━━ Material supplied ━━

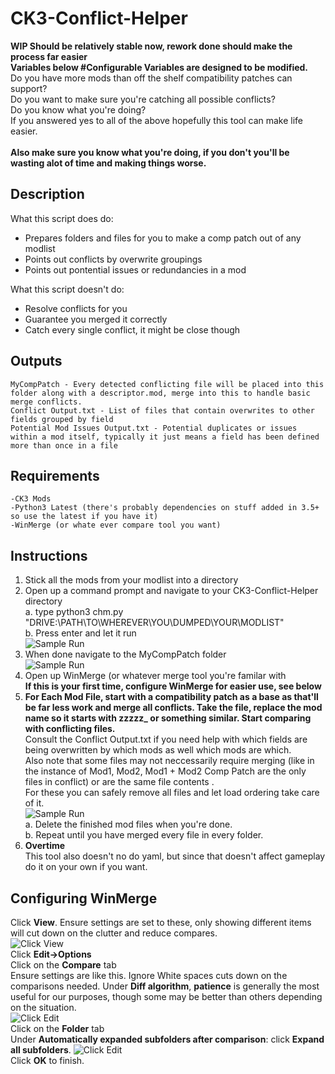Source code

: # CK3-Conflict-Helper
<b>WIP Should be relatively stable now, rework done should make the process far easier<br>
Variables below #Configurable Variables are designed to be modified.<br></b>
Do you have more mods than off the shelf compatibility patches can support?<br>
Do you want to make sure you're catching all possible conflicts?<br>
Do you know what you're doing?<br>
If you answered yes to all of the above hopefully this tool can make life easier.<br><br>
<b>Also make sure you know what you're doing, if you don't you'll be wasting alot of time and making things worse.<br></b>
## Description
What this script does do:<br>
- Prepares folders and files for you to make a comp patch out of any modlist
- Points out conflicts by overwrite groupings
- Points out pontential issues or redundancies in a mod

What this script doesn't do:<br>
- Resolve conflicts for you
- Guarantee you merged it correctly
- Catch every single conflict, it might be close though

## Outputs
    MyCompPatch - Every detected conflicting file will be placed into this folder along with a descriptor.mod, merge into this to handle basic merge conflicts.
    Conflict Output.txt - List of files that contain overwrites to other fields grouped by field
    Potential Mod Issues Output.txt - Potential duplicates or issues within a mod itself, typically it just means a field has been defined more than once in a file
    
## Requirements
    -CK3 Mods
    -Python3 Latest (there's probably dependencies on stuff added in 3.5+ so use the latest if you have it)
    -WinMerge (or whate ever compare tool you want)

## Instructions
1. Stick all the mods from your modlist into a directory<br>
2. Open up a command prompt and navigate to your CK3-Conflict-Helper directory<br>
    a. type python3 chm.py "DRIVE:\PATH\TO\WHEREVER\YOU\DUMPED\YOUR\MODLIST"<br>
    b. Press enter and let it run<br>
    ![Sample Run](https://github.com/sintri/CK3-Conflict-Helper/blob/main/HelpFiles/cmd1.PNG)<br>
3. When done navigate to the MyCompPatch folder<br>
    ![Sample Run](https://github.com/sintri/CK3-Conflict-Helper/blob/main/HelpFiles/output.PNG)<br>
4. Open up WinMerge (or whatever merge tool you're familar with<br>
    <b>If this is your first time, configure WinMerge for easier use, see below</b><br>
5. <b>For Each Mod File, start with a compatibility patch as a base as that'll be far less work and merge all conflicts. Take the file, replace the mod name so it starts with zzzzz_ or something similar.  Start comparing with conflicting files.</b><br>
    Consult the Conflict Output.txt if you need help with which fields are being overwritten by which mods as well which mods are which.<br>
    Also note that some files may not neccessarily require merging (like in the instance of Mod1, Mod2, Mod1 + Mod2 Comp Patch are the only files in conflict) or are the same file contents .<br>
    For these you can safely remove all files and let load ordering take care of it.<br>
    ![Sample Run](https://github.com/sintri/CK3-Conflict-Helper/blob/main/HelpFiles/output2.PNG)<br>
    a. Delete the finished mod files when you're done.<br>
    b. Repeat until you have merged every file in every folder.<br>
6. <b>Overtime</b><br>
    This tool also doesn't no do yaml, but since that doesn't affect gameplay do it on your own if you want.

## Configuring WinMerge
Click <b>View</b>. Ensure settings are set to these, only showing different items will cut down on the clutter and reduce compares.<br>
![Click View](https://github.com/sintri/CK3-Conflict-Helper/blob/main/HelpFiles/winmergec0.PNG)<br>
Click <b>Edit->Options</b><br>
Click on the <b>Compare</b> tab<br>
Ensure settings are like this. Ignore White spaces cuts down on the comparisons needed. Under <b>Diff algorithm</b>, <b>patience</b> is generally the most useful for our purposes, though some may be better than others depending on the situation.<br>
![Click Edit](https://github.com/sintri/CK3-Conflict-Helper/blob/main/HelpFiles/winmergec1.PNG)<br>
Click on the <b>Folder</b> tab<br>
Under <b>Automatically expanded subfolders after comparison</b>: click <b>Expand all subfolders</b>.
![Click Edit](https://github.com/sintri/CK3-Conflict-Helper/blob/main/HelpFiles/winmergec2.PNG)<br>
Click <b>OK</b> to finish.
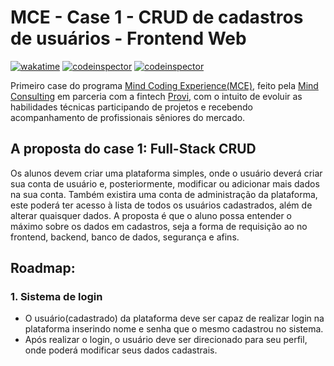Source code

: # MCE - Case 1 - CRUD de cadastros de usuários - Frontend Web

[![wakatime](https://wakatime.com/badge/github/savio591/mce-onboarding-web.svg)](https://wakatime.com/badge/github/savio591/mce-onboarding-web)
[![codeinspector](https://www.code-inspector.com/project/24069/score/svg)](https://frontend.code-inspector.com/public/project/24069/mce-onboarding-web/dashboard)
[![codeinspector](https://www.code-inspector.com/project/24069/status/svg)](https://frontend.code-inspector.com/public/project/24069/mce-onboarding-web/dashboard)

Primeiro case do programa [Mind Coding Experience(MCE)](https://conteudos.provi.com.br/mind-coding-experience/), feito pela [Mind Consulting](https://mindconsulting.com.br/) em parceria com a fintech [Provi](https://provi.com.br), com o intuito de evoluir as habilidades técnicas participando de projetos e recebendo acompanhamento de profissionais sêniores do mercado.

## A proposta do case 1: Full-Stack CRUD

Os alunos devem criar uma plataforma simples, onde o usuário deverá criar sua conta de usuário e, posteriormente, modificar ou adicionar mais dados na sua conta. Também existira uma conta de administração da plataforma, este poderá ter acesso à lista de todos os usuários cadastrados, além de alterar quaisquer dados. A proposta é que o aluno possa entender o máximo sobre os dados em cadastros, seja a forma de requisição ao no frontend, backend, banco de dados, segurança e afins.

## Roadmap:

### 1. Sistema de login

* O usuário(cadastrado) da plataforma deve ser capaz de realizar login na plataforma inserindo nome e senha que o mesmo cadastrou no sistema.
* Após realizar o login, o usuário deve ser direcionado para seu perfil, onde poderá modificar seus dados cadastrais.
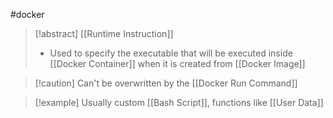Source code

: #docker 
>[!abstract] [[Runtime Instruction]] 
>- Used to specify the executable that will be executed inside [[Docker Container]] when it is created from [[Docker Image]]

 >[!caution] Can't be overwritten by the [[Docker Run Command]] 
 
 
>[!example] Usually custom [[Bash Script]], functions like [[User Data]]
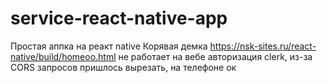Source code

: # service-react-native-app
Простая аппка на реакт native
Корявая демка https://nsk-sites.ru/react-native/build/homeoo.html
не работает на вебе авторизация clerk, из-за CORS запросов
пришлось вырезать, на телефоне ок
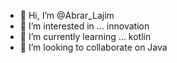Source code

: - 👋 Hi, I’m @Abrar_Lajim
- 👀 I’m interested in ... innovation
- 🌱 I’m currently learning ... kotlin
- 💞️ I’m looking to collaborate on Java


<!---
AbrarBb/AbrarBb is a ✨ special ✨ repository because its `README.md` (this file) appears on your GitHub profile.
You can click the Preview link to take a look at your changes.
--->
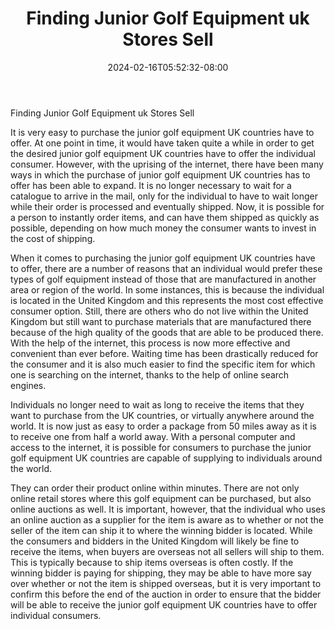 ﻿---
title: "Finding Junior Golf Equipment uk Stores Sell"
date: 2024-02-16T05:52:32-08:00
description: "junior golf Tips for Web Success"
featured_image: "/images/junior golf.jpg"
tags: ["junior golf"]
---

Finding Junior Golf Equipment uk Stores Sell

It is very easy to purchase the junior golf equipment UK countries have to offer.  At one point in time, it would have taken quite a while in order to get the desired junior golf equipment UK countries have to offer the individual consumer.  However, with the uprising of the internet, there have been many ways in which the purchase of junior golf equipment UK countries has to offer has been able to expand.  It is no longer necessary to wait for a catalogue to arrive in the mail, only for the individual to have to wait longer while their order is processed and eventually shipped.  Now, it is possible for a person to instantly order items, and can have them shipped as quickly as possible, depending on how much money the consumer wants to invest in the cost of shipping.

When it comes to purchasing the junior golf equipment UK countries have to offer, there are a number of reasons that an individual would prefer these types of golf equipment instead of those that are manufactured in another area or region of the world.  In some instances, this is because the individual is located in the United Kingdom and this represents the most cost effective consumer option.  Still, there are others who do not live within the United Kingdom but still want to purchase materials that are manufactured there because of the high quality of the goods that are able to be produced there.  With the help of the internet, this process is now more effective and convenient than ever before.  Waiting time has been drastically reduced for the consumer and it is also much easier to find the specific item for which one is searching on the internet, thanks to the help of online search engines.

Individuals no longer need to wait as long to receive the items that they want to purchase from the UK countries, or virtually anywhere around the world.  It is now just as easy to order a package from 50 miles away as it is to receive one from half a world away.  With a personal computer and access to the internet, it is possible for consumers to purchase the junior golf equipment UK countries are capable of supplying to individuals around the world.

They can order their product online within minutes.  There are not only online retail stores where this golf equipment can be purchased, but also online auctions as well.  It is important, however, that the individual who uses an online auction as a supplier for the item is aware as to whether or not the seller of the item can ship it to where the winning bidder is located.  While the consumers and bidders in the United Kingdom will likely be fine to receive the items, when buyers are overseas not all sellers will ship to them.  This is typically because to ship items overseas is often costly.  If the winning bidder is paying for shipping, they may be able to have more say over whether or not the item is shipped overseas, but it is very important to confirm this before the end of the auction in order to ensure that the bidder will be able to receive the junior golf equipment UK countries have to offer individual consumers.

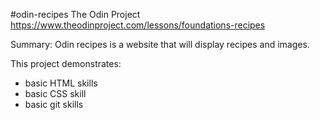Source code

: #odin-recipes
The Odin Project 
https://www.theodinproject.com/lessons/foundations-recipes

Summary:
Odin recipes is a website that will display recipes and images.

This project demonstrates:
- basic HTML skills 
- basic CSS skill
- basic git skills
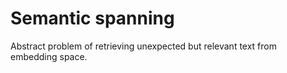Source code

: # Semantic spanning

Abstract problem of retrieving unexpected but relevant text from embedding space.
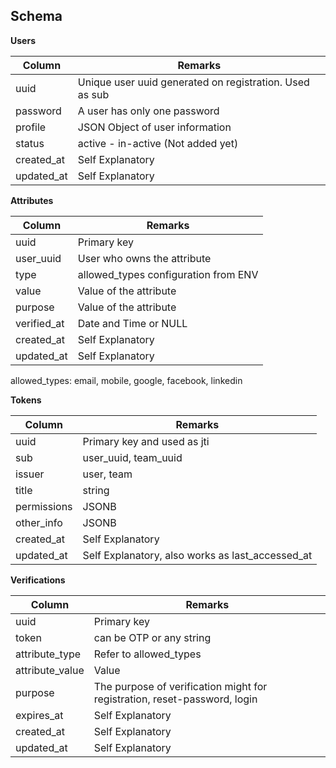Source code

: ## Schema

**Users**

| Column | Remarks |
|--------|---------|
| uuid | Unique user uuid generated on registration. Used as sub |
| password | A user has only one password |
| profile | JSON Object of user information |
| status | active - in-active (Not added yet) |
| created_at | Self Explanatory |
| updated_at | Self Explanatory |

**Attributes**

| Column | Remarks |
|--------|---------|
| uuid | Primary key |
| user_uuid | User who owns the attribute |
| type | allowed_types configuration from ENV |
| value | Value of the attribute |
| purpose | Value of the attribute |
| verified_at | Date and Time or NULL |
| created_at | Self Explanatory |
| updated_at | Self Explanatory |

allowed_types: email, mobile, google, facebook, linkedin

**Tokens**

| Column | Remarks |
|--------|---------|
| uuid | Primary key and used as jti |
| sub | user_uuid, team_uuid |
| issuer | user, team |
| title | string |
| permissions | JSONB |
| other_info | JSONB |
| created_at | Self Explanatory |
| updated_at | Self Explanatory, also works as last_accessed_at |

**Verifications**

| Column | Remarks |
|--------|---------|
| uuid | Primary key |
| token | can be OTP or any string |
| attribute_type | Refer to allowed_types |
| attribute_value | Value |
| purpose | The purpose of verification might for registration, reset-password, login |
| expires_at | Self Explanatory |
| created_at | Self Explanatory |
| updated_at | Self Explanatory |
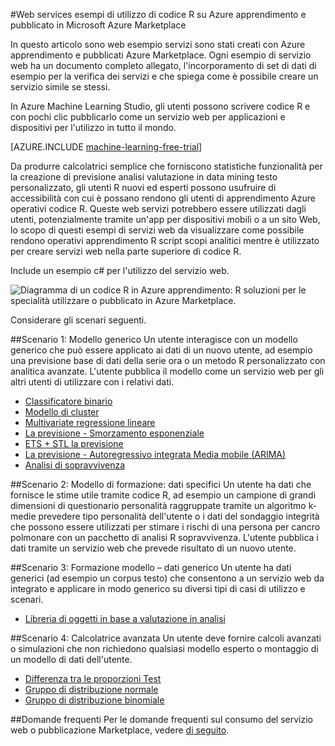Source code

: <properties 
    pageTitle="Esempi integrati con R di servizi web di Microsoft learning computer | Microsoft Azure" 
    description="Trovare un set di web utile esempi di servizi creati con codice R e apprendimento e pubblicati in Azure Marketplace." 
    keywords="CSharp, codice r, esempi di servizi web"
    services="machine-learning" 
    documentationCenter="" 
    authors="jaymathe" 
    manager="jhubbard" 
    editor="cgronlun"/>

<tags 
    ms.service="machine-learning" 
    ms.workload="data-services" 
    ms.tgt_pltfrm="na" 
    ms.devlang="na" 
    ms.topic="article" 
    ms.date="09/14/2016" 
    ms.author="jaymathe"/> 


#<a name="web-services-examples-using-r-code-on-azure-machine-learning-and-published-to-microsoft-azure-marketplace"></a>Web services esempi di utilizzo di codice R su Azure apprendimento e pubblicato in Microsoft Azure Marketplace

In questo articolo sono web esempio servizi sono stati creati con Azure apprendimento e pubblicati Azure Marketplace. Ogni esempio di servizio web ha un documento completo allegato, l'incorporamento di set di dati di esempio per la verifica dei servizi e che spiega come è possibile creare un servizio simile se stessi. 

In Azure Machine Learning Studio, gli utenti possono scrivere codice R e con pochi clic pubblicarlo come un servizio web per applicazioni e dispositivi per l'utilizzo in tutto il mondo. 


[AZURE.INCLUDE [machine-learning-free-trial](../../includes/machine-learning-free-trial.md)]


Da produrre calcolatrici semplice che forniscono statistiche funzionalità per la creazione di previsione analisi valutazione in data mining testo personalizzato, gli utenti R nuovi ed esperti possono usufruire di accessibilità con cui è possano rendono gli utenti di apprendimento Azure operativi codice R. Queste web servizi potrebbero essere utilizzati dagli utenti, potenzialmente tramite un'app per dispositivi mobili o a un sito Web, lo scopo di questi esempi di servizi web da visualizzare come possibile rendono operativi apprendimento R script scopi analitici mentre è utilizzato per creare servizi web nella parte superiore di codice R.

Include un esempio c# per l'utilizzo del servizio web.


![Diagramma di un codice R in Azure apprendimento: R soluzioni per le specialità utilizzare o pubblicato in Azure Marketplace.][1]

Considerare gli scenari seguenti.

##<a name="scenario-1-generic-model"></a>Scenario 1: Modello generico 
Un utente interagisce con un modello generico che può essere applicato ai dati di un nuovo utente, ad esempio una previsione base di dati della serie ora o un metodo R personalizzato con analitica avanzate. L'utente pubblica il modello come un servizio web per gli altri utenti di utilizzare con i relativi dati.



* [Classificatore binario](machine-learning-r-csharp-binary-classifier.md)
* [Modello di cluster](machine-learning-r-csharp-cluster-model.md)
* [Multivariate regressione lineare](machine-learning-r-csharp-multivariate-linear-regression.md)
* [La previsione - Smorzamento esponenziale](machine-learning-r-csharp-forecasting-exponential-smoothing.md)
* [ETS + STL la previsione](machine-learning-r-csharp-retail-demand-forecasting.md)
* [La previsione - Autoregressivo integrata Media mobile (ARIMA)](machine-learning-r-csharp-arima.md)
* [Analisi di sopravvivenza](machine-learning-r-csharp-survival-analysis.md)


##<a name="scenario-2-trained-model--specific-data"></a>Scenario 2: Modello di formazione: dati specifici 
Un utente ha dati che fornisce le stime utile tramite codice R, ad esempio un campione di grandi dimensioni di questionario personalità raggruppate tramite un algoritmo k-medie prevedere tipo personalità dell'utente o i dati del sondaggio integrità che possono essere utilizzati per stimare i rischi di una persona per cancro polmonare con un pacchetto di analisi R sopravvivenza. L'utente pubblica i dati tramite un servizio web che prevede risultato di un nuovo utente.

##<a name="scenario-3-trained-model--generic-data"></a>Scenario 3: Formazione modello – dati generico 
Un utente ha dati generici (ad esempio un corpus testo) che consentono a un servizio web da integrato e applicare in modo generico su diversi tipi di casi di utilizzo e scenari.

* [Libreria di oggetti in base a valutazione in analisi](machine-learning-r-csharp-lexicon-based-sentiment-analysis.md)

##<a name="scenario-4-advanced-calculator"></a>Scenario 4: Calcolatrice avanzata 
Un utente deve fornire calcoli avanzati o simulazioni che non richiedono qualsiasi modello esperto o montaggio di un modello di dati dell'utente.

* [Differenza tra le proporzioni Test](machine-learning-r-csharp-difference-in-two-proportions.md)
* [Gruppo di distribuzione normale](machine-learning-r-csharp-normal-distribution.md)
* [Gruppo di distribuzione binomiale](machine-learning-r-csharp-binomial-distribution.md)

##<a name="faq"></a>Domande frequenti
Per le domande frequenti sul consumo del servizio web o pubblicazione Marketplace, vedere [di seguito](machine-learning-marketplace-faq.md).

[1]: ./media/machine-learning-r-csharp-web-service-examples/machine-learning-r-code-options-for-using-and-sharing-cloud.png


 
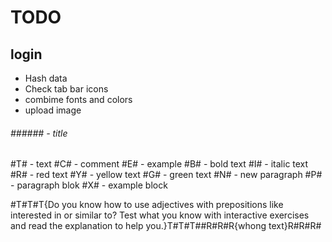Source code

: # TODO

## login

- Hash data
- Check tab bar icons
- combime fonts and colors
- upload image

###### ###### - title

#T# - text
#C# - comment
#E# - example
#B# - bold text
#I# - italic text
#R# - red text
#Y# - yellow text
#G# - green text
#N# - new paragraph
#P# - paragraph blok
#X# - example block

#T#T#T{Do you know how to use adjectives with prepositions like interested in or similar to? Test what you know with interactive exercises and read the explanation to help you.}T#T#T##R#R#R{whong text}R#R#R#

━━━

Exercise brief: Using the entries above, repeat only the lines from the one containing "Variables below #Configurable" through the one containing "## Description", end lines included.

Answer to the exercise:
Variables below #Configurable Variables are designed to be modified.<br></b>
Do you have more mods than off the shelf compatibility patches can support?<br>
Do you want to make sure you're catching all possible conflicts?<br>
Do you know what you're doing?<br>
If you answered yes to all of the above hopefully this tool can make life easier.<br><br>
<b>Also make sure you know what you're doing, if you don't you'll be wasting alot of time and making things worse.<br></b>
## Description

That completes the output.